I probably should have tried going back to a 2.6.15 kernel for a while, but
these seem to have been removed from updates now so I can't try this easily.
(I think the last 2.6.15 kernel update for FC5 might have some security issues,
but they would probably be low risk for me and I could try this if it would help
and I can get a copy.)
I don't know if this is related or not, but I also have been getting the
following log message, though I don't know that it correlates with when I have
the described problem:
PPP: VJ uncompressed error
Version-Release number of selected component (if applicable):
2.6.16 and 2.6.17 smp kernels
Steps to Reproduce:
1. Make a dial up connection using ppp
ppp occasionally will lock up and then usally die shortly there after.
Here are some questions:
Is pppd dying at this moment?
Is it reproducable without that additional kernel module?
Please use a debugger or strace on pppd if it is happening again.
I saw at least one instance over last weekend.
I am still just playing with Asterisk and can uninstall the zaptel modules for a
while to see if that stops the crashes.
The next time I see a hang I will see if I can attach a debugger before the ppp
interface disappears. That will be a learning process me, so I might botch an
attempt or a few, before I get it right.
It isn't clear to me that the hangs are a Fedora problem, but once they occur I
should be able to do a sighup to get ppp to hang up the connection without
losing the ppp interface.
Since it has been a few days I thought I should give an update.
I upgraded to the 2.6.17-2145 kernel and uninstalled the zaptel kernel module.
I haven't seen a recurrence of the problem yet, but only have spent about 4
hours connected using ppp, so it is a bit early to say that zaptel was the problem.
I should rack up some more hours over the weekend. If it doesn't occur for over
something like 16 hours, then I will try putting zaptel back and see if the
failures start up again.
If it does turn out to be related to zaptel, it may not be the kernel module
itself. I believe that the device (TDM400) it runs generates 8000 interrupts per
second and the problem could also be related to that. I'll probably be over my
head trying to debug zaptel if things point that way, but I might ask you guys
for some general advice on how to approach doing that if needed.
It died again. zaptel wasn't installed and I was running the 2.6.17 2145
smp kernel. I wasn't around when it happened, so I didn't get to try to do
anything between the network hang and the interface disappearing. I'll now
try to work on capturing some information about how and/or where it is dying.
Please check if pppd is dying or if there is a problem with the ppp kernel driver.
Is pppd still running? Which state has it? Please have a look at the ps output
and use a debugger and/or strace on pppd if it still there.
Created attachment 132671 [details]
strace of pppd
I finally got an strace of pppd. I X'd out a prefix for my dialup password in
one of the writes, but otherwise the file is intact.

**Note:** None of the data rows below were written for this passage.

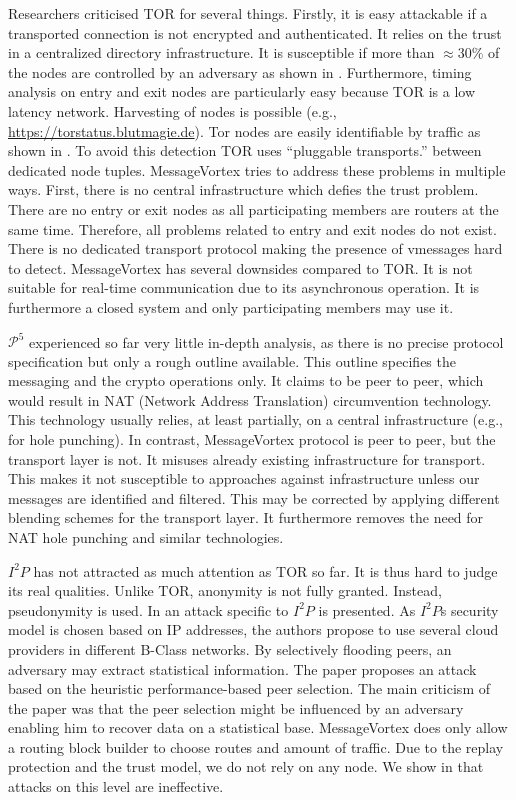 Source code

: \documentclass[runningheads]{llncs}
\begin{document}
Researchers criticised TOR for several things. Firstly, it is easy attackable if a transported connection is not  encrypted and authenticated. It relies on the trust in a centralized directory infrastructure. It is susceptible if more than $\approx 30\%$ of the nodes are controlled by an adversary as shown in \cite{jansen2014sniper}. Furthermore, timing analysis on entry and exit nodes are particularly easy because TOR is a low latency network\cite{torta05,esorics10-bandwidth}. Harvesting of nodes is possible (e.g., \url{https://torstatus.blutmagie.de}). Tor nodes are easily identifiable by traffic as shown in \cite{foci12-winter}. To avoid this detection TOR uses ``pluggable transports.'' between dedicated node tuples. MessageVortex tries to address these problems in multiple ways. First, there is no central infrastructure which defies the trust problem. There are no entry or exit nodes as all participating members are routers at the same time. Therefore, all problems related to entry and exit nodes do not exist. There is no dedicated transport protocol making the presence of vmessages hard to detect. MessageVortex has several downsides compared to TOR. It is not suitable for real-time communication due to its asynchronous operation. It is furthermore a closed system and only participating members may use it. 

$\mathcal{P}^5$ experienced so far very little in-depth analysis, as there is no precise protocol specification but only a rough outline available. This outline specifies the messaging and the crypto operations only. It claims to be peer to peer, which would result in NAT (Network Address Translation) circumvention technology. This technology usually relies, at least partially, on a central infrastructure (e.g., for hole punching). In contrast, MessageVortex protocol is peer to peer, but the transport layer is not. It misuses already existing infrastructure for transport. This makes it not susceptible to approaches against infrastructure unless our messages are identified and filtered. This may be corrected by applying different blending schemes for the transport layer. It furthermore removes the need for NAT hole punching and similar technologies.

$I^2P$ has not attracted as much attention as TOR so far. It is thus hard to judge its real qualities. Unlike TOR, anonymity is not fully granted. Instead, pseudonymity is used. In \cite{pets2011-i2p} an attack specific to $I^2P$ is presented. As $I^2P$s security model is chosen based on IP addresses, the authors propose to use several cloud providers in different B-Class networks. By selectively flooding peers, an adversary may extract statistical information. The paper proposes an attack based on the heuristic performance-based peer selection. The main criticism of the paper was that the peer selection might be influenced by an adversary enabling him to recover data on a statistical base. MessageVortex does only allow a routing block builder to choose routes and amount of traffic. Due to the replay protection and the trust model, we do not rely on any node. We show in \cite{messageVortex} that attacks on this level are ineffective.
\end{document}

I am still seeing the ppp daemon crash. Is there anything else that would be
helpful for isolating what is happening?
P.S. I am not sure I checked the "I am providing the requested information for
this bug." last time, but am now as the status stayed 'NEEDINFO' after I
uploaded the strace data.
Apparebtly I had something else checked or that check box didn't do what I
thought. The ticket should be still open as the problem continues to happen.
So far I haven't be seeing this in Fedora 7. Occasionally the connection hangs,
but the pppd process seems to stay usable if I hang up and reconnect. I haven't
been running F7 very long, so it is possible the problem may just be happening
less often, but based on what i am seeing, I think you can close this when FC5
is EOL'd. (I never ended up testing dial up in FC6, so I don't know if there is
a problem there or not.)
I think I have seen this once now in that I found the pppd process no longer
running. I wasn't actively using the machine when it happened. I don't think
there is any reason it should have stopped running.
Things are still a lot better than with FC5.
Please verify this with a newer version of Red Hat Enterprise Linux or
Fedora Core and reopen it against the new version if there is still a
Closing as "WONTFIX" for now.
I am pretty sure the problem I was having here is fixed in F7. I have only seen
the one possible reocurrance and I am not even sure about that one. The common
triggering problem that occurred previously is still occurring. My ISP will stop
sending packets to my modem sometimes. But now when that happens ppp stays up,
whereas before it almost always died. The communication problem is not going to
be isolatable as to whose fault is so there is no point in opening a ticket
versus Fedora for it. (My suspicion is that the connection isn't resynching
sometimes after retrains.)